_Data extracted from a collection:_
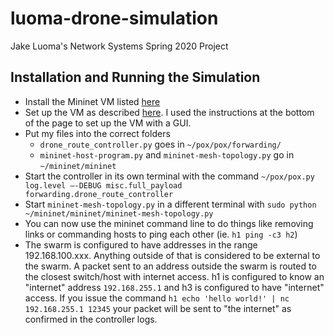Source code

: # luoma-drone-simulation
Jake Luoma's Network Systems Spring 2020 Project

## Installation and Running the Simulation
* Install the Mininet VM listed [here](https://github.com/mininet/openflow-tutorial/wiki/Installing-Required-Software)
* Set up the VM as described [here](https://github.com/mininet/openflow-tutorial/wiki/Set-up-Virtual-Machine). I used the instructions at the bottom of the page to set up the VM with a GUI.
* Put my files into the correct folders
  * `drone_route_controller.py` goes in `~/pox/pox/forwarding/`
  * `mininet-host-program.py` and `mininet-mesh-topology.py` go in `~/mininet/mininet`
* Start the controller in its own terminal with the command `~/pox/pox.py log.level –-DEBUG misc.full_payload forwarding.drone_route_controller`
* Start `mininet-mesh-topology.py` in a different terminal with `sudo python ~/mininet/mininet/mininet-mesh-topology.py`
* You can now use the mininet command line to do things like removing links or commanding hosts to ping each other (ie. `h1 ping -c3 h2`)
* The swarm is configured to have addresses in the range 192.168.100.xxx.  Anything outside of that is considered to be external to the swarm. A packet sent to an address outside the swarm is routed to the closest switch/host with internet access.  h1 is configured to know an "internet" address `192.168.255.1` and h3 is configured to have "internet" access. If you issue the command `h1 echo 'hello world!' | nc 192.168.255.1 12345` your packet will be sent to "the internet" as confirmed in the controller logs.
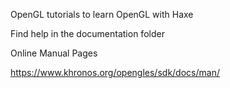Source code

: OpenGL tutorials to learn OpenGL with Haxe

Find help in the documentation folder

Online Manual Pages

https://www.khronos.org/opengles/sdk/docs/man/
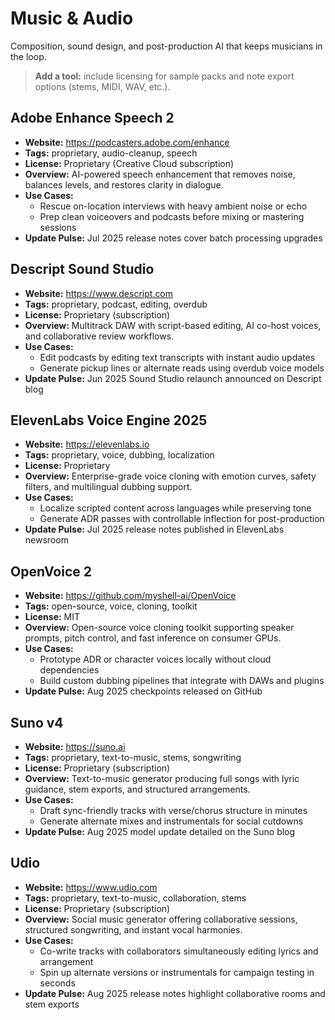 # Music & Audio

Composition, sound design, and post-production AI that keeps musicians in the loop.

> **Add a tool:** include licensing for sample packs and note export options (stems, MIDI, WAV, etc.).

## Adobe Enhance Speech 2
- **Website:** https://podcasters.adobe.com/enhance
- **Tags:** proprietary, audio-cleanup, speech
- **License:** Proprietary (Creative Cloud subscription)
- **Overview:** AI-powered speech enhancement that removes noise, balances levels, and restores clarity in dialogue.
- **Use Cases:**
  - Rescue on-location interviews with heavy ambient noise or echo
  - Prep clean voiceovers and podcasts before mixing or mastering sessions
- **Update Pulse:** Jul 2025 release notes cover batch processing upgrades

## Descript Sound Studio
- **Website:** https://www.descript.com
- **Tags:** proprietary, podcast, editing, overdub
- **License:** Proprietary (subscription)
- **Overview:** Multitrack DAW with script-based editing, AI co-host voices, and collaborative review workflows.
- **Use Cases:**
  - Edit podcasts by editing text transcripts with instant audio updates
  - Generate pickup lines or alternate reads using overdub voice models
- **Update Pulse:** Jun 2025 Sound Studio relaunch announced on Descript blog

## ElevenLabs Voice Engine 2025
- **Website:** https://elevenlabs.io
- **Tags:** proprietary, voice, dubbing, localization
- **License:** Proprietary
- **Overview:** Enterprise-grade voice cloning with emotion curves, safety filters, and multilingual dubbing support.
- **Use Cases:**
  - Localize scripted content across languages while preserving tone
  - Generate ADR passes with controllable inflection for post-production
- **Update Pulse:** Jul 2025 release notes published in ElevenLabs newsroom

## OpenVoice 2
- **Website:** https://github.com/myshell-ai/OpenVoice
- **Tags:** open-source, voice, cloning, toolkit
- **License:** MIT
- **Overview:** Open-source voice cloning toolkit supporting speaker prompts, pitch control, and fast inference on consumer GPUs.
- **Use Cases:**
  - Prototype ADR or character voices locally without cloud dependencies
  - Build custom dubbing pipelines that integrate with DAWs and plugins
- **Update Pulse:** Aug 2025 checkpoints released on GitHub

## Suno v4
- **Website:** https://suno.ai
- **Tags:** proprietary, text-to-music, stems, songwriting
- **License:** Proprietary (subscription)
- **Overview:** Text-to-music generator producing full songs with lyric guidance, stem exports, and structured arrangements.
- **Use Cases:**
  - Draft sync-friendly tracks with verse/chorus structure in minutes
  - Generate alternate mixes and instrumentals for social cutdowns
- **Update Pulse:** Aug 2025 model update detailed on the Suno blog

## Udio
- **Website:** https://www.udio.com
- **Tags:** proprietary, text-to-music, collaboration, stems
- **License:** Proprietary (subscription)
- **Overview:** Social music generator offering collaborative sessions, structured songwriting, and instant vocal harmonies.
- **Use Cases:**
  - Co-write tracks with collaborators simultaneously editing lyrics and arrangement
  - Spin up alternate versions or instrumentals for campaign testing in seconds
- **Update Pulse:** Aug 2025 release notes highlight collaborative rooms and stem exports
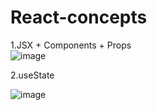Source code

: # React-concepts
1.JSX + Components + Props	
![image](https://github.com/user-attachments/assets/63e79038-a82f-498c-81a8-ea94b3b1c3ae)


2.useState

![image](https://github.com/user-attachments/assets/a999afbd-bc45-40d3-a150-44762a8b8552)
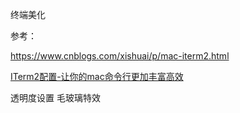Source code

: 终端美化

参考：

https://www.cnblogs.com/xishuai/p/mac-iterm2.html

[ITerm2配置-让你的mac命令行更加丰富高效](https://www.jianshu.com/p/405956cdaca6)



透明度设置    毛玻璃特效

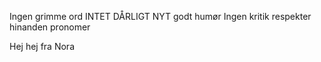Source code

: Ingen grimme ord
INTET DÅRLIGT NYT
godt humør
Ingen kritik 
respekter hinanden pronomer

Hej hej fra Nora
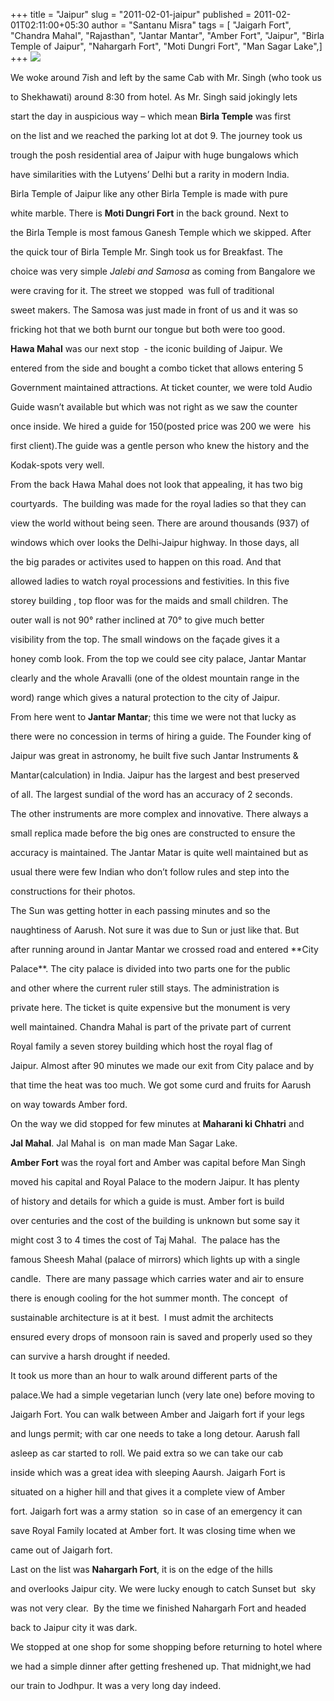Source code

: +++
title = "Jaipur"
slug = "2011-02-01-jaipur"
published = 2011-02-01T02:11:00+05:30
author = "Santanu Misra"
tags = [ "Jaigarh Fort", "Chandra Mahal", "Rajasthan", "Jantar Mantar", "Amber Fort", "Jaipur", "Birla Temple of Jaipur", "Nahargarh Fort", "Moti Dungri Fort", "Man Sagar Lake",]
+++
[![](../images/thumbnails/2011-02-01-jaipur-jaipur.jpg)](../images/2011-02-01-jaipur-jaipur.jpg)



We woke around 7ish and left by the same Cab with Mr. Singh (who took us

to Shekhawati) around 8:30 from hotel. As Mr. Singh said jokingly lets

start the day in auspicious way – which mean **Birla Temple** was first

on the list and we reached the parking lot at dot 9. The journey took us

trough the posh residential area of Jaipur with huge bungalows which

have similarities with the Lutyens’ Delhi but a rarity in modern India.



Birla Temple of Jaipur like any other Birla Temple is made with pure

white marble. There is **Moti Dungri Fort** in the back ground. Next to

the Birla Temple is most famous Ganesh Temple which we skipped. After

the quick tour of Birla Temple Mr. Singh took us for Breakfast. The

choice was very simple *Jalebi and Samosa* as coming from Bangalore we

were craving for it. The street we stopped  was full of traditional

sweet makers. The Samosa was just made in front of us and it was so

fricking hot that we both burnt our tongue but both were too good.



**Hawa Mahal** was our next stop  - the iconic building of Jaipur. We

entered from the side and bought a combo ticket that allows entering 5

Government maintained attractions. At ticket counter, we were told Audio

Guide wasn’t available but which was not right as we saw the counter

once inside. We hired a guide for 150(posted price was 200 we were  his

first client).The guide was a gentle person who knew the history and the

Kodak-spots very well.



From the back Hawa Mahal does not look that appealing, it has two big

courtyards.  The building was made for the royal ladies so that they can

view the world without being seen. There are around thousands (937) of

windows which over looks the Delhi-Jaipur highway. In those days, all

the big parades or activites used to happen on this road. And that

allowed ladies to watch royal processions and festivities. In this five

storey building , top floor was for the maids and small children. The

outer wall is not 90° rather inclined at 70° to give much better

visibility from the top. The small windows on the façade gives it a

honey comb look. From the top we could see city palace, Jantar Mantar

clearly and the whole Aravalli (one of the oldest mountain range in the

word) range which gives a natural protection to the city of Jaipur.



From here went to **Jantar Mantar**; this time we were not that lucky as

there were no concession in terms of hiring a guide. The Founder king of

Jaipur was great in astronomy, he built five such Jantar Instruments &

Mantar(calculation) in India. Jaipur has the largest and best preserved

of all. The largest sundial of the word has an accuracy of 2 seconds.

The other instruments are more complex and innovative. There always a

small replica made before the big ones are constructed to ensure the

accuracy is maintained. The Jantar Matar is quite well maintained but as

usual there were few Indian who don’t follow rules and step into the

constructions for their photos.



The Sun was getting hotter in each passing minutes and so the

naughtiness of Aarush. Not sure it was due to Sun or just like that. But

after running around in Jantar Mantar we crossed road and entered **City

Palace**. The city palace is divided into two parts one for the public

and other where the current ruler still stays. The administration is

private here. The ticket is quite expensive but the monument is very

well maintained. Chandra Mahal is part of the private part of current

Royal family a seven storey building which host the royal flag of

Jaipur. Almost after 90 minutes we made our exit from City palace and by

that time the heat was too much. We got some curd and fruits for Aarush

on way towards Amber ford.



On the way we did stopped for few minutes at **Maharani ki Chhatri** and

**Jal Mahal**. Jal Mahal is  on man made Man Sagar Lake.



**Amber Fort** was the royal fort and Amber was capital before Man Singh

moved his capital and Royal Palace to the modern Jaipur. It has plenty

of history and details for which a guide is must. Amber fort is build

over centuries and the cost of the building is unknown but some say it

might cost 3 to 4 times the cost of Taj Mahal.  The palace has the

famous Sheesh Mahal (palace of mirrors) which lights up with a single

candle.  There are many passage which carries water and air to ensure

there is enough cooling for the hot summer month. The concept  of

sustainable architecture is at it best.  I must admit the architects

ensured every drops of monsoon rain is saved and properly used so they

can survive a harsh drought if needed.



It took us more than an hour to walk around different parts of the

palace.We had a simple vegetarian lunch (very late one) before moving to

Jaigarh Fort. You can walk between Amber and Jaigarh fort if your legs

and lungs permit; with car one needs to take a long detour. Aarush fall

asleep as car started to roll. We paid extra so we can take our cab

inside which was a great idea with sleeping Aaursh. Jaigarh Fort is

situated on a higher hill and that gives it a complete view of Amber

fort. Jaigarh fort was a army station  so in case of an emergency it can

save Royal Family located at Amber fort. It was closing time when we

came out of Jaigarh fort.



Last on the list was **Nahargarh Fort**, it is on the edge of the hills

and overlooks Jaipur city. We were lucky enough to catch Sunset but  sky

was not very clear.  By the time we finished Nahargarh Fort and headed

back to Jaipur city it was dark.



We stopped at one shop for some shopping before returning to hotel where

we had a simple dinner after getting freshened up. That midnight,we had

our train to Jodhpur. It was a very long day indeed.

_Your objective:_
Your answer must be the lines above from the one containing "came out of Jaigarh fort." to the one containing "was not very", both included, restated word for word.

_Answer to this problem:_
came out of Jaigarh fort.



Last on the list was **Nahargarh Fort**, it is on the edge of the hills

and overlooks Jaipur city. We were lucky enough to catch Sunset but  sky

was not very clear.  By the time we finished Nahargarh Fort and headed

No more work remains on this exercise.